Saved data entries
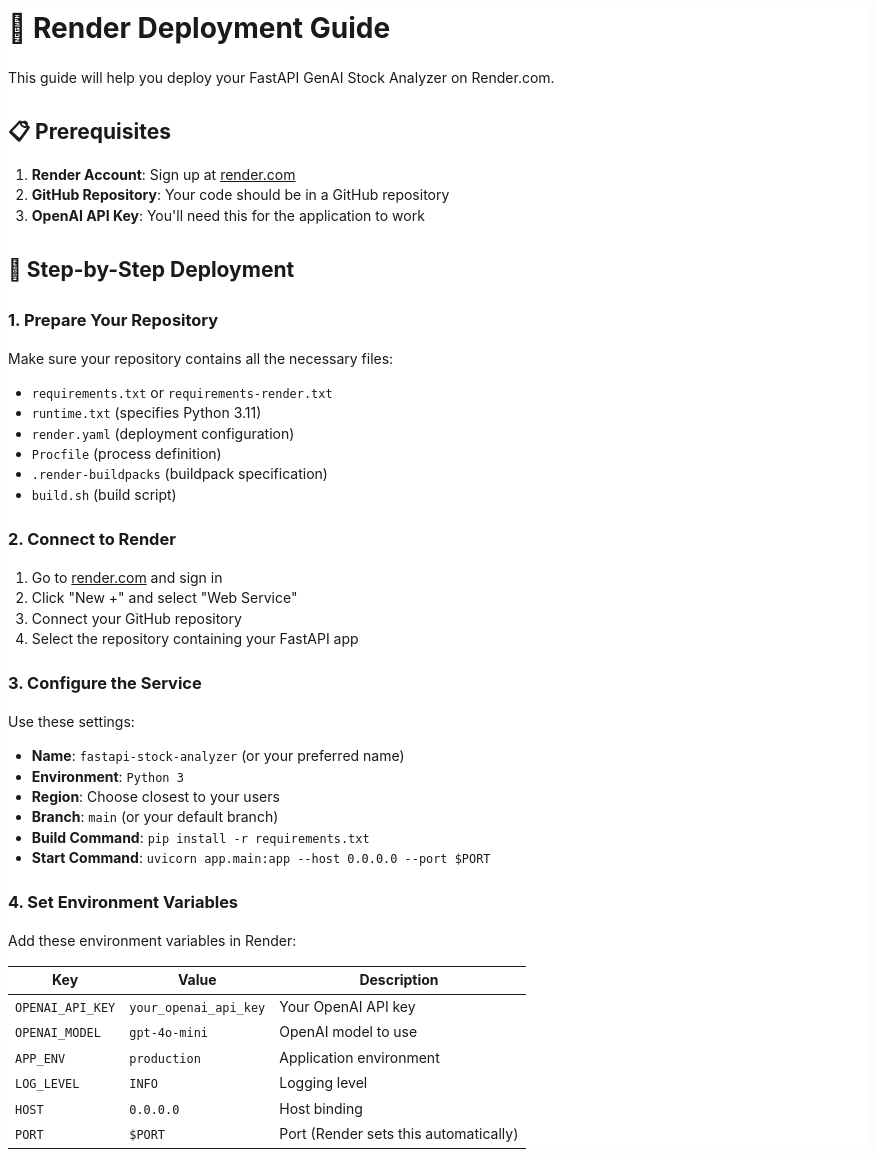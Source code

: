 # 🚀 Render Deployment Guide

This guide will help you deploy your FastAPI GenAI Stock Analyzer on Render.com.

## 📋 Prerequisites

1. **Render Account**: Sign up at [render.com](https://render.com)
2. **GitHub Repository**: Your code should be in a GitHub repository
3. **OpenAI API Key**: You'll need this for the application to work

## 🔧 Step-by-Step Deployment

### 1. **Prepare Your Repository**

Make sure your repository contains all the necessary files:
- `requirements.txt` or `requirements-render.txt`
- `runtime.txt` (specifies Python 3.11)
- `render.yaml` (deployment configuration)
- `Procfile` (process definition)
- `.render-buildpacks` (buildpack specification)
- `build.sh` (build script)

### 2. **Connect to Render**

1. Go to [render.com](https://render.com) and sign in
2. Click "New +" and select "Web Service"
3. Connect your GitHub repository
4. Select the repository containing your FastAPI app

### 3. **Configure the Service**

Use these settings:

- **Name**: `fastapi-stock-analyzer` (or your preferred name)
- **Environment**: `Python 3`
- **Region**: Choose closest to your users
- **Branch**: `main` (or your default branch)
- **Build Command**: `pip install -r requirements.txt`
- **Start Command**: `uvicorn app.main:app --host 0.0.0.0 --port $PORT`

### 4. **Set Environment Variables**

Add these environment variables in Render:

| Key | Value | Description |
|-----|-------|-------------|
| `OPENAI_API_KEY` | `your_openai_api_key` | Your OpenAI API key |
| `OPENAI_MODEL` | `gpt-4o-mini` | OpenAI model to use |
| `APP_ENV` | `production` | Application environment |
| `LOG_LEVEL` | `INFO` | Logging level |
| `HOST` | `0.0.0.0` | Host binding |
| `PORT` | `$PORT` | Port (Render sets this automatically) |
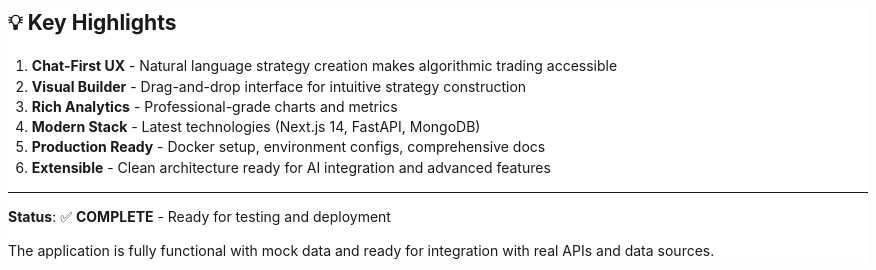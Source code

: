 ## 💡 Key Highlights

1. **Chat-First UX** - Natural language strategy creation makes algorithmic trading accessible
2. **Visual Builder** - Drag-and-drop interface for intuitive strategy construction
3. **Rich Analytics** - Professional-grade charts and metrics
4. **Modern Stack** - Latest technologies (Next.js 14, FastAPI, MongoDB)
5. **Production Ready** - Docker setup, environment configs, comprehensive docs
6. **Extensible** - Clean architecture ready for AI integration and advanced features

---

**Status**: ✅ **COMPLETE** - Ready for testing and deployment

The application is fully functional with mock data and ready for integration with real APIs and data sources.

▶ _Task goal_:
Without any picture, return exactly the lines of the records above from the first through the line that contains "2. **GitHub Repository**: Your".

▶ _Task output_:
Source code

: # 🚀 Render Deployment Guide

This guide will help you deploy your FastAPI GenAI Stock Analyzer on Render.com.

## 📋 Prerequisites

1. **Render Account**: Sign up at [render.com](https://render.com)
2. **GitHub Repository**: Your code should be in a GitHub repository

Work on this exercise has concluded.